In fact, to better underscore the difference between a protest and a revolution, the Nigeria Police Force through its Public Relations Officer, DCP Frank Mba, said,
“the Police would not stand idly-by and watch any individual or group in the society cause anarchy in the country”. The statement reads: “While acknowledging the rights of Nigerians to embark on protest, the Force wishes to note that such rights should not translate to a violent and forceful change of government, which clearly is the meaning of ‘revolution.’ Needless to state that Nigeria is a democratic republic and has well-defined processes for change of government, exercised periodically during various cycle of elections.
“The Force therefore warns the organisers, sponsors, allies, supporters, associates and sympathisers of the group ‘Global Coalition for Security and Democracy in Nigeria’ to, in their own interest, steer clear of any such planned protest, demonstration, acts of incitement and proposed “revolution”, as the full wrath of the law will be brought to bear on any individual or group engaged or found participating in the planned criminal act.”
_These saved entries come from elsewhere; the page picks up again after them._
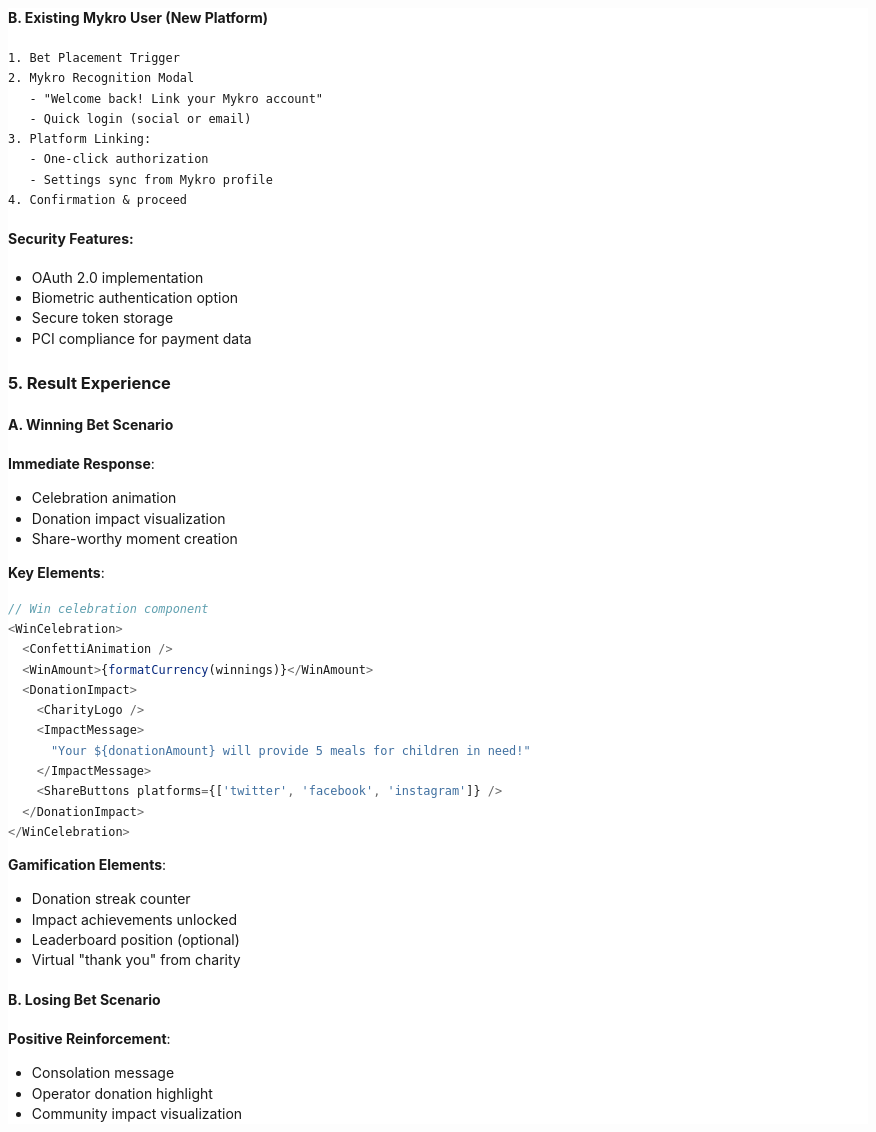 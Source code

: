 #### B. Existing Mykro User (New Platform)
```
1. Bet Placement Trigger
2. Mykro Recognition Modal
   - "Welcome back! Link your Mykro account"
   - Quick login (social or email)
3. Platform Linking:
   - One-click authorization
   - Settings sync from Mykro profile
4. Confirmation & proceed
```

#### Security Features:
- OAuth 2.0 implementation
- Biometric authentication option
- Secure token storage
- PCI compliance for payment data

### 5. Result Experience

#### A. Winning Bet Scenario

**Immediate Response**:
- Celebration animation
- Donation impact visualization
- Share-worthy moment creation

**Key Elements**:
```javascript
// Win celebration component
<WinCelebration>
  <ConfettiAnimation />
  <WinAmount>{formatCurrency(winnings)}</WinAmount>
  <DonationImpact>
    <CharityLogo />
    <ImpactMessage>
      "Your ${donationAmount} will provide 5 meals for children in need!"
    </ImpactMessage>
    <ShareButtons platforms={['twitter', 'facebook', 'instagram']} />
  </DonationImpact>
</WinCelebration>
```

**Gamification Elements**:
- Donation streak counter
- Impact achievements unlocked
- Leaderboard position (optional)
- Virtual "thank you" from charity

#### B. Losing Bet Scenario

**Positive Reinforcement**:
- Consolation message
- Operator donation highlight
- Community impact visualization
That said, even after using the word revolution to describe his planned action, does he actually have the wherewithal to carry out that threat applying the Schenck principle. In that case, issues relating to freedom of speech vis-a-vis the American Constitution was in consideration. This test was developed in a landmark case in 1919 (Schenck v. United States) by Justice Oliver Wendell Holmes, Jr. who argued thus:
“The question in every case is whether the words used are used in such circumstances and are of such a nature as to create a clear and present danger that they will bring about the substantive evils that the United States Congress has a right to prevent. It is a question of proximity and degree.”
Since that decision, “clear and present danger” became both a public metaphor for First Amendment speech and a standard test in cases before the Court where a United States law limits a citizen’s First Amendment rights.
In view of the above and in conclusion, it is only fair to take Sowore’s call for a revolution as a call for a protest and not for a forceful take over of government because all the surrounding circumstances points to the fact that he actually did not have and could not have had the capacity to forcefully topple the Buhari administration.
I therefore appeal to the Federal government to look through the veil of his call for a revolution and treat same as a call for a mere protest and ensure his release at the expiration of the 45 days detention order granted by the court.